Journal of Marine Biology | 2011
Derek J. Skillings; Christopher E. Bird; Robert J. Toonen
Holothuria atra is one of the most common and widest ranging tropical, coral reef sea cucumbers in the world, and here we examine population genetic structure based on mitochondrial COI to aid in determining the appropriate scale for coral reef management. Based on SAMOVA, AMOVA and BARRIER analyses, we show that despite its large range, H. atra has hierarchical, fine-scale population structure driven primarily by between-archipelago barriers, but with significant differences between sites within an archipelago as well.

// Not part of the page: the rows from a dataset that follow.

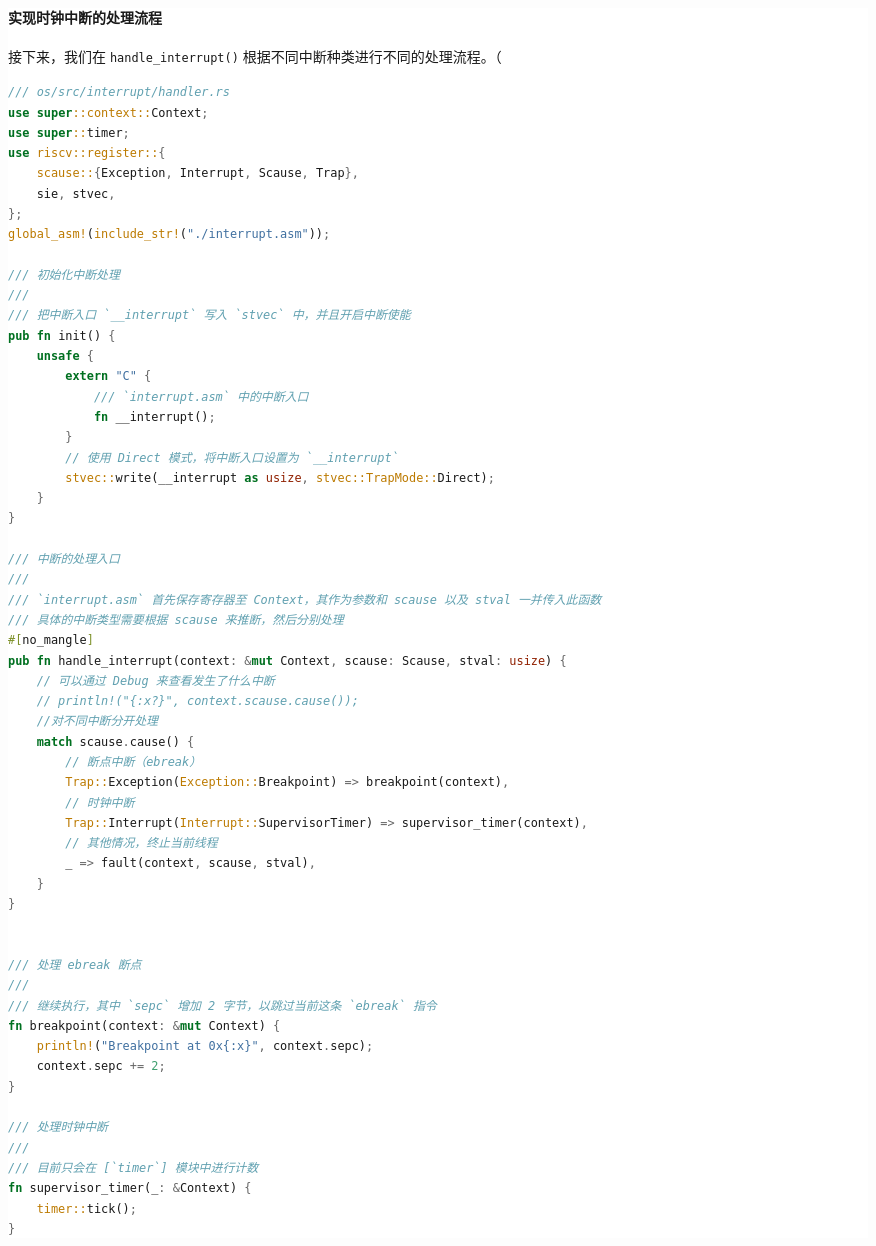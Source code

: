 

#### 实现时钟中断的处理流程

接下来，我们在 `handle_interrupt()` 根据不同中断种类进行不同的处理流程。（

```rust
/// os/src/interrupt/handler.rs
use super::context::Context;
use super::timer;
use riscv::register::{
    scause::{Exception, Interrupt, Scause, Trap},
    sie, stvec,
};
global_asm!(include_str!("./interrupt.asm"));

/// 初始化中断处理
///
/// 把中断入口 `__interrupt` 写入 `stvec` 中，并且开启中断使能
pub fn init() {
    unsafe {
        extern "C" {
            /// `interrupt.asm` 中的中断入口
            fn __interrupt();
        }
        // 使用 Direct 模式，将中断入口设置为 `__interrupt`
        stvec::write(__interrupt as usize, stvec::TrapMode::Direct);
    }
}

/// 中断的处理入口
/// 
/// `interrupt.asm` 首先保存寄存器至 Context，其作为参数和 scause 以及 stval 一并传入此函数
/// 具体的中断类型需要根据 scause 来推断，然后分别处理
#[no_mangle]
pub fn handle_interrupt(context: &mut Context, scause: Scause, stval: usize) {
    // 可以通过 Debug 来查看发生了什么中断
    // println!("{:x?}", context.scause.cause());
    //对不同中断分开处理
    match scause.cause() {
        // 断点中断（ebreak）
        Trap::Exception(Exception::Breakpoint) => breakpoint(context),
        // 时钟中断
        Trap::Interrupt(Interrupt::SupervisorTimer) => supervisor_timer(context),
        // 其他情况，终止当前线程
        _ => fault(context, scause, stval),
    }
}


/// 处理 ebreak 断点
/// 
/// 继续执行，其中 `sepc` 增加 2 字节，以跳过当前这条 `ebreak` 指令
fn breakpoint(context: &mut Context) {
    println!("Breakpoint at 0x{:x}", context.sepc);
    context.sepc += 2;
}

/// 处理时钟中断
/// 
/// 目前只会在 [`timer`] 模块中进行计数
fn supervisor_timer(_: &Context) {
    timer::tick();
}

```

Migrate analyses along with haplotype networks and patterns of haplotype diversity suggest that Hawai‘i and Kingman reef are important centers of the genetic diversity in the region rather than an evolutionary dead-end for migrants from the Indo-Pacific. Finally we show that for H. atra Kingman Reef is the most likely stepping stone between Hawai‘i and the rest of the Pacific, not Japan or Johnston Atoll as previously presumed. Based on our data, Johnston Atoll can instead be seen as an outpost of the Northwestern Hawaiian Islands rather than a gateway to the Hawaiian Archipelago.